Library Director Dr. Shirley Spears calls the series a great success with attendance averaging 165 people per program.
“The attendance is a tribute to the high quality of the presenters,” she said.
“Every program has been an entertaining yet remarkable learning experience. The quality of the lectures and the clarity of the photos and illustrations are unsurpassed by any series that we have had before. We are already planning our fall series where we hope to do even better.”
This final program is co-sponsored by the Alabama Humanities Foundation and the Caroline Marshall Draughon Center for the Arts and Humanities Center at Auburn University.
The program on the Works Progress Administration (WPA) is designed to bring the story of this New Deal initiative to the citizens of Alabama.
“Nick Taylor should be just the person to tell about the WPA story since his book, “American-Made,” has prompted closer scrutiny of Roosevelt’s New Deal” Spears said.
The author has spoken on the New Deal, the WPA, and the Depression at the Franklin D. Roosevelt Presidential Library and at the Council of Foreign Relations conference, A Second Look at the Depression and the New Deal.
He won the Christopher Award for his book and the Notable Book Award from the American Library Association.
Reviews of Taylor’s “American-Made” have been largely favorable.

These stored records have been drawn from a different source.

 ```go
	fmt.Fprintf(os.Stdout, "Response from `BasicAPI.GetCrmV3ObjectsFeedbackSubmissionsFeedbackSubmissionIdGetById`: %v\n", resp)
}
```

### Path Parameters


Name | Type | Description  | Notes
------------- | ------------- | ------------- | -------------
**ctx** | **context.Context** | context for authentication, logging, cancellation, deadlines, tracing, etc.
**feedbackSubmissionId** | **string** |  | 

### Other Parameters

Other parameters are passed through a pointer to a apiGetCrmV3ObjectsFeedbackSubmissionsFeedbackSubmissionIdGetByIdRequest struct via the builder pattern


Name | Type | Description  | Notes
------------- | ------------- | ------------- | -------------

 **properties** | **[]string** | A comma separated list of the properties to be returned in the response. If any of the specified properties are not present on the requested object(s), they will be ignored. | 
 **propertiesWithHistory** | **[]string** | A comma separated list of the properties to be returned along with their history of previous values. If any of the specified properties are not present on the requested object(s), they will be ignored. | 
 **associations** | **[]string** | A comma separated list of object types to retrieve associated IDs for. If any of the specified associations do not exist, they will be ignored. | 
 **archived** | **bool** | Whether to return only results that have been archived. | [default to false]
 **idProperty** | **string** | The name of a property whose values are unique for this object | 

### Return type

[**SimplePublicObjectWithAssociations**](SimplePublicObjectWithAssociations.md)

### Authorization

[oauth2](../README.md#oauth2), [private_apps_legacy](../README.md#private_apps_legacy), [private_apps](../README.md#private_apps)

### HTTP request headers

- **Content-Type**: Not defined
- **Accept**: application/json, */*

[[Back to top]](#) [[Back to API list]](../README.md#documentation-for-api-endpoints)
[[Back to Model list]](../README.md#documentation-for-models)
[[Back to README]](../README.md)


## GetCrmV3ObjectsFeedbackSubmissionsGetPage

One reviewer wrote, “This highly readable overview of how average Americans were able to get back on their feet and at the same time, help boost the country. The book does not sanctify the WPA and it shows how in many cases there were glaring imperfections in how it was run.
On the other hand, the over reaching theme is how the program succeeded in finding ways give people hope and help them without treading on the concept of handing out charity to people too proud to receive it.”
Taylor writes non-fiction exclusively with topics ranging from tournament bass fishing to the Mafia to life in a small church.
His memoir, “A Necessary End,” recounts a baby boomer’s growing concern for his parents in their final years and his story of an Israeli’s journey into the German neo-Nazi underground, “In Hitler’s Shadow,” was adapted as an HBO feature movie. He is an eclectic writer with an interest in writing engaging narratives about many topical subjects.
Taylor has indicated that his presentation at Comer Library will focus on the following points: Unemployment in the Great Depression and the responses to it by Herbert Hoover and later by Franklin D. Roosevelt; The WPA in Alabama with special emphasis on projects undertaken in Alabama, their results and the responses to them; Parallels between the Depression and the economic crisis that began in 2008; Parallels between the politics of the 1930s and those of today; and a commentary on the cultural legacy of the WPA and the New Deal projects which millions of Americans still enjoy today; and the benefits of public investment which cannot always be known at the time.
The “Telling our Stories” brown bag lunch series is sponsored by SouthFirst Bank.
The Hightower Room opens at 11 a.m. and participants are invited to bring a sandwich and enjoy drinks and desserts provided by the library.
Working people are invited to come by on their lunch break to enjoy the programs which will begin promptly at noon in the Harry I. Brown Auditorium.